**WHAT YOU SHOULD DO:** The response should be the lines of the data, starting at the first and ending at the one that contains "centro da noite.", copied without change.

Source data
━━━━━━━━━━━━━━━━━━━━

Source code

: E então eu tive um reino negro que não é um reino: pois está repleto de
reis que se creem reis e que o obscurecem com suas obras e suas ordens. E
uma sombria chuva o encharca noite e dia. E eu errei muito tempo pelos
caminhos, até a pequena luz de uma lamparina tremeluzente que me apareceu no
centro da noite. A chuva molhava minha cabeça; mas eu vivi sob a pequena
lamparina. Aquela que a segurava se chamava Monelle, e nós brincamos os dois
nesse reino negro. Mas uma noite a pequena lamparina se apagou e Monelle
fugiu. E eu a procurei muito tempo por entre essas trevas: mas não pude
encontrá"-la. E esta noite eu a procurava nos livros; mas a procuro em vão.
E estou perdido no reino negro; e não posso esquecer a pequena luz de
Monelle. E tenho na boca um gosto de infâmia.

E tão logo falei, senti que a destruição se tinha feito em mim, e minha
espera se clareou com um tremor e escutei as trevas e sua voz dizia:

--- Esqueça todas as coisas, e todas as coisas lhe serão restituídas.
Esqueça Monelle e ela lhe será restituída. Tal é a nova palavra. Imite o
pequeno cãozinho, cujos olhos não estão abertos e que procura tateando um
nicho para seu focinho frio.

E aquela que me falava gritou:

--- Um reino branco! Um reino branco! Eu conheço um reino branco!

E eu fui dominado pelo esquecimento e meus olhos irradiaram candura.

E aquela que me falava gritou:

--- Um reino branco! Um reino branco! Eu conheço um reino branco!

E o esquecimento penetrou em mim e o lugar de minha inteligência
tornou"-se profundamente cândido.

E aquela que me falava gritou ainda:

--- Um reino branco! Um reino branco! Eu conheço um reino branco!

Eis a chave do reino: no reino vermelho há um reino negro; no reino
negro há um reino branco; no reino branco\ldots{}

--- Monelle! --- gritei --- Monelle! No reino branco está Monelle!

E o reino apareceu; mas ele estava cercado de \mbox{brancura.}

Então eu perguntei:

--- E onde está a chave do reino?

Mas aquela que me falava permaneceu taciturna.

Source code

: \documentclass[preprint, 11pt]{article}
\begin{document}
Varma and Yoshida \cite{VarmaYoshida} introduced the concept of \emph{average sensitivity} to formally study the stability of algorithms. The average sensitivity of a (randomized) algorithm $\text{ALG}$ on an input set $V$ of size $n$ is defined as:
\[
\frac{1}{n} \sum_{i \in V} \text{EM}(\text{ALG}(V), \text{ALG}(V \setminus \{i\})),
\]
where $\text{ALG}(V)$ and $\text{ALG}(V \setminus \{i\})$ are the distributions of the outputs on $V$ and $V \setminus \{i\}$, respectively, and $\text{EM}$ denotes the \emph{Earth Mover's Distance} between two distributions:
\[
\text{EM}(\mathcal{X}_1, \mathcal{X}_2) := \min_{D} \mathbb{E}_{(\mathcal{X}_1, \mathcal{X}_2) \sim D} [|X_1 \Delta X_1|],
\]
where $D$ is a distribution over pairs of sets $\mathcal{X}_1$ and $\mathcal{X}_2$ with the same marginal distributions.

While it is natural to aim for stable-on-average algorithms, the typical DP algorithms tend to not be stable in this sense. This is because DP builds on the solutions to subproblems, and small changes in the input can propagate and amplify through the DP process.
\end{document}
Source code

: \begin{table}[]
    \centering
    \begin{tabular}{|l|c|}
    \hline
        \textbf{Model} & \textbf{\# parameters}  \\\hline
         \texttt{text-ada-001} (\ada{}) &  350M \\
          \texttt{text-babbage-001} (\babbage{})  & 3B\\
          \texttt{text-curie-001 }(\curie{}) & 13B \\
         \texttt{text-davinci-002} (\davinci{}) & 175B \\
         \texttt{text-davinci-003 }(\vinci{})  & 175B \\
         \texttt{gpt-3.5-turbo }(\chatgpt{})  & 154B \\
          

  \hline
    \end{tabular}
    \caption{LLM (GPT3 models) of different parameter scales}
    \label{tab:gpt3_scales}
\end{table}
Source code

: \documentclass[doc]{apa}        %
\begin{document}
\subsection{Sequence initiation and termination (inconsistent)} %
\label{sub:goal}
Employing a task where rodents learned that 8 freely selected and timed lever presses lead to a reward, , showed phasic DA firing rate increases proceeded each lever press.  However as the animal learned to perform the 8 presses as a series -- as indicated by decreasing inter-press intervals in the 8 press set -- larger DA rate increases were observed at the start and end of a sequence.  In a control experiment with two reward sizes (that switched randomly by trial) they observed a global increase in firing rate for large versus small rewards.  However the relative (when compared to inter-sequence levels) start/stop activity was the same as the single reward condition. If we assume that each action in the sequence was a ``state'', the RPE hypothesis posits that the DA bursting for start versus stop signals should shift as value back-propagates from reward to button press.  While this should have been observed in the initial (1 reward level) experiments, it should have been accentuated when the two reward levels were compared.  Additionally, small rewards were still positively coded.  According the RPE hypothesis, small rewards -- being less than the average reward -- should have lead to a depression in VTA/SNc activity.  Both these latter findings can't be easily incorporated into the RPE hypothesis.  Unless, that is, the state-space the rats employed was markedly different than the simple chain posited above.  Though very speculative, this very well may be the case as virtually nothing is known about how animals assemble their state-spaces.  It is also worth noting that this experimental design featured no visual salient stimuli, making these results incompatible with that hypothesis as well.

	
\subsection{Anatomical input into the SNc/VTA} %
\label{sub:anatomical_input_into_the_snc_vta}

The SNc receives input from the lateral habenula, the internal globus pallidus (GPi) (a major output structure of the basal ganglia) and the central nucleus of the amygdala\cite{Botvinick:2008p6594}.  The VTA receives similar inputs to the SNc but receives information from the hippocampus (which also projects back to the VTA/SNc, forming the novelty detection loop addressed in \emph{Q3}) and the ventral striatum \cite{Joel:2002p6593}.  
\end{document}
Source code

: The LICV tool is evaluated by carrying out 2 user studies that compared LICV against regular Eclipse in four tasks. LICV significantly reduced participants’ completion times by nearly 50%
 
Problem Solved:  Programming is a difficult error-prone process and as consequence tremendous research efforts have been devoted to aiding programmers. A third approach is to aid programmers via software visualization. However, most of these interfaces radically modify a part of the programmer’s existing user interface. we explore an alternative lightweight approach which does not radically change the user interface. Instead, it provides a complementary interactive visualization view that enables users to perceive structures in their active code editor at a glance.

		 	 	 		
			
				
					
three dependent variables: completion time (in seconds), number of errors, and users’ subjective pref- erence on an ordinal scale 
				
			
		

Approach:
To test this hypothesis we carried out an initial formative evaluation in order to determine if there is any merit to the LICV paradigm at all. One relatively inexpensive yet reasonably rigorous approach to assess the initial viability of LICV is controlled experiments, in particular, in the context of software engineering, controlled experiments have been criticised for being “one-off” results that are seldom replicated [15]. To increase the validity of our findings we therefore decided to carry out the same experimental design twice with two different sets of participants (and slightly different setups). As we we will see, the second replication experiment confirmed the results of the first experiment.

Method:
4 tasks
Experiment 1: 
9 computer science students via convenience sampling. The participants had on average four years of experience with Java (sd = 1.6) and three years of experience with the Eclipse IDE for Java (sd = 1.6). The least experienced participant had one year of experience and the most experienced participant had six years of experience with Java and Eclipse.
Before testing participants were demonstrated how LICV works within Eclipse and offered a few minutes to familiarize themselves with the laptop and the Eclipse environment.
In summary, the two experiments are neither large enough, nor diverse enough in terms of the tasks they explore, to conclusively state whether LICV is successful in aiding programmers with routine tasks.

━━━━━━━━━━━━━━━━━━━━

**RESULT OF THE TASK:**
Source code

: E então eu tive um reino negro que não é um reino: pois está repleto de
reis que se creem reis e que o obscurecem com suas obras e suas ordens. E
uma sombria chuva o encharca noite e dia. E eu errei muito tempo pelos
caminhos, até a pequena luz de uma lamparina tremeluzente que me apareceu no
centro da noite. A chuva molhava minha cabeça; mas eu vivi sob a pequena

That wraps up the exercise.